Böyle bir mekanizmayla doğadaki canlıların renklerinin, desenlerinin, desenlerindeki simetrinin oluşması elbette mümkün değildir. Bu, son derece açık bir gerçektir. Teorinin kurucusu olmasına rağmen Darwin de hayali doğal seleksiyon mekanizmasının böyle bir düzeni oluşturamayacağını itiraf etmek zorunda kalmıştır. Bundan başka J. Hawkes, New York Times Magazine'de yayınlanan "Nine Tentalizing Mysteries of Nature" adlı makalesinde doğal seleksiyonun anlamsızlığını şöyle sorgulamaktadır.

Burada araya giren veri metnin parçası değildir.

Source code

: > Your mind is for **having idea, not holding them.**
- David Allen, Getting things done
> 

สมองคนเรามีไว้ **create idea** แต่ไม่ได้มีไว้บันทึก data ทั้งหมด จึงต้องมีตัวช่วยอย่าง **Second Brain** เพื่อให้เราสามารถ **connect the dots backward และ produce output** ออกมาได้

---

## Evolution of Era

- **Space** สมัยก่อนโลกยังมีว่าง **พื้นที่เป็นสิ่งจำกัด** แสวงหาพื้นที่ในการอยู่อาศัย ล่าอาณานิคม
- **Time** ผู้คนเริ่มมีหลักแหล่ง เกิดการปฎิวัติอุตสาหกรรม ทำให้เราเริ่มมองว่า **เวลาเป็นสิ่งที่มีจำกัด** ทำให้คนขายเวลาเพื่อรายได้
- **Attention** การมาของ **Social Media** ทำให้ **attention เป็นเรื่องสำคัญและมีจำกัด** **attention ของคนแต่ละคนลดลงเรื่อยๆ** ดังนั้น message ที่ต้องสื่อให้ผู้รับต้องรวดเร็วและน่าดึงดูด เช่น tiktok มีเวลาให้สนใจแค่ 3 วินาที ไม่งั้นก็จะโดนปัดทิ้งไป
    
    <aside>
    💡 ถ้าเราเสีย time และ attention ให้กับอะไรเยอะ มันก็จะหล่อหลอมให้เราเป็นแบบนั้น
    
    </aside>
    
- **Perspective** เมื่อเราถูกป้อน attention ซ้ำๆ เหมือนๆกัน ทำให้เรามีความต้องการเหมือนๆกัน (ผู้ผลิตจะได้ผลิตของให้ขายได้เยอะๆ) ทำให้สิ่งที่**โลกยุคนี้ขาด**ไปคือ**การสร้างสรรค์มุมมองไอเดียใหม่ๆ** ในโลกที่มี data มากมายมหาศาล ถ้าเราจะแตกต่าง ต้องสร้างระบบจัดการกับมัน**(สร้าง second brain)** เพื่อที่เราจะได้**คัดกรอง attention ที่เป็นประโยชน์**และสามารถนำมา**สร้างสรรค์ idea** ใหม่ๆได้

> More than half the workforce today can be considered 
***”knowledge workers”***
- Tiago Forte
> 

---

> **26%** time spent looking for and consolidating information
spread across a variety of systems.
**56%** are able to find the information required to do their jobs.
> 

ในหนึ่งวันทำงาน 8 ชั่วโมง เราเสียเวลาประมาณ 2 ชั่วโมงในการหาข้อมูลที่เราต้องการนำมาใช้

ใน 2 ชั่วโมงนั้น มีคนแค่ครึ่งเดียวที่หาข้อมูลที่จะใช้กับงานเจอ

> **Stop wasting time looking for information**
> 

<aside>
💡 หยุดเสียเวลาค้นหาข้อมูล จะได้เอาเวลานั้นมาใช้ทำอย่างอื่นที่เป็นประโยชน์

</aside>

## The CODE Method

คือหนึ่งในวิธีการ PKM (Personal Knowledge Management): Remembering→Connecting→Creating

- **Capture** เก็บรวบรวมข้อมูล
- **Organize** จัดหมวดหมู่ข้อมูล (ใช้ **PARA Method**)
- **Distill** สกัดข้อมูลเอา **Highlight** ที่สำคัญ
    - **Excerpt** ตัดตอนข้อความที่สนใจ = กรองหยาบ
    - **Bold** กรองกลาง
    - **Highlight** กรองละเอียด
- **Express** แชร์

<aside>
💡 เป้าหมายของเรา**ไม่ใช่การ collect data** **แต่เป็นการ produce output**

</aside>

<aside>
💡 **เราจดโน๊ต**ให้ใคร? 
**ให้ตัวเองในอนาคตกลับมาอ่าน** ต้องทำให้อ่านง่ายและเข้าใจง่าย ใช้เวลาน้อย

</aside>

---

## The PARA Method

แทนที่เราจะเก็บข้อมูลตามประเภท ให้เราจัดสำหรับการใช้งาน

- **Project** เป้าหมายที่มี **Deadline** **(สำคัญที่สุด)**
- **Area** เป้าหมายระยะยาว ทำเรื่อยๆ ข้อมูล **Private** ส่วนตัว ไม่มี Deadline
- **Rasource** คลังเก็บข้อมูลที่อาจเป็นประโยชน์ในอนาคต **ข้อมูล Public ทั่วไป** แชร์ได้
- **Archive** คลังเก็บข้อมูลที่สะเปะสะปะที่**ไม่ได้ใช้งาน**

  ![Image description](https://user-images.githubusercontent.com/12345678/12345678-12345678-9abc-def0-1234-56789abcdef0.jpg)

Kuşları, balıkları, çiçekleri vb. göz kamaştırıcı güzelliği salt doğal seleksiyona borçlu olduğumuza inanmakta güçlük çekiyorum. Dahası, insan bilinci öyle bir düzeneğin ürünü olabilir mi? Nasıl olur da uygarlık nimetlerinin yaratıcısı insan beyni; Sokrates, Leonardo da Vinci, Shakespeare, Newton ve Einstein gibileri ölümsüzleştiren yaratıcı imgelem (muhayyile), "yaşam savaşımı" denen orman yasasının bize bir armağanı olsun.3
Evrimcilerin bu itiraflarından da anlaşıldığı gibi, kendi teorilerinin ne derece çıkmazda olduğunu kendileri de bilmektedir. Zaten yeryüzünde şimşeklerin çakması, yağmurların yağması sonucunda tesadüfen meydana gelmiş bir hücrenin, zaman içinde rengarenk canlılara dönüştüğü iddiası akıl sahibi hiçbir insanın savunabileceği bir iddia değildir. Düşünün ki, bir bilim adamı çıksa ve tek bir hücre, örneğin bir bakteri hücresini alsa, en uygun laboratuvar şartlarını sağlasa, gereken her türlü malzemeyi kullansa, milyonlarca yıl (olmaz ama olduğunu varsayalım) bu hücrenin evrimleşmesi için çaba harcasa, sonunda ne elde eder? Bir bakteriyi göz alıcı renkleriyle bir tavus kuşuna, veya üzerindeki kusursuz desenlerle bir leopara, ya da kadife görünümündeki kırmızı yapraklarıyla bir güle dönüştürebilir mi? Elbette böyle bir şey akıl sahibi insanlarca ne düşünülebilir, ne de iddia edilebilir. Ama evrim teorisinin iddiası tam olarak budur.
Evrimin "Renk" Çıkmazı
Canlıların sahip olduğu renklerin ve renk değiştirme sistemlerinin doğal seleksiyonla oluşamayacağını bir örnek üzerinde görelim. Bukalemunları ele alarak düşünelim. Onlar ortamın renklerine uyum sağlayabilen, bulundukları ortama göre renk değiştirebilen canlılardır. Yeşil bir yaprağın üzerindeyken yeşil bir renk alır, kahverengi bir dalın üzerine geçtiğindeyse derisi çok kısa bir süre içinde kahverengi olur. Renk değiştirme işleminin nasıl oluştuğunu birlikte düşünelim.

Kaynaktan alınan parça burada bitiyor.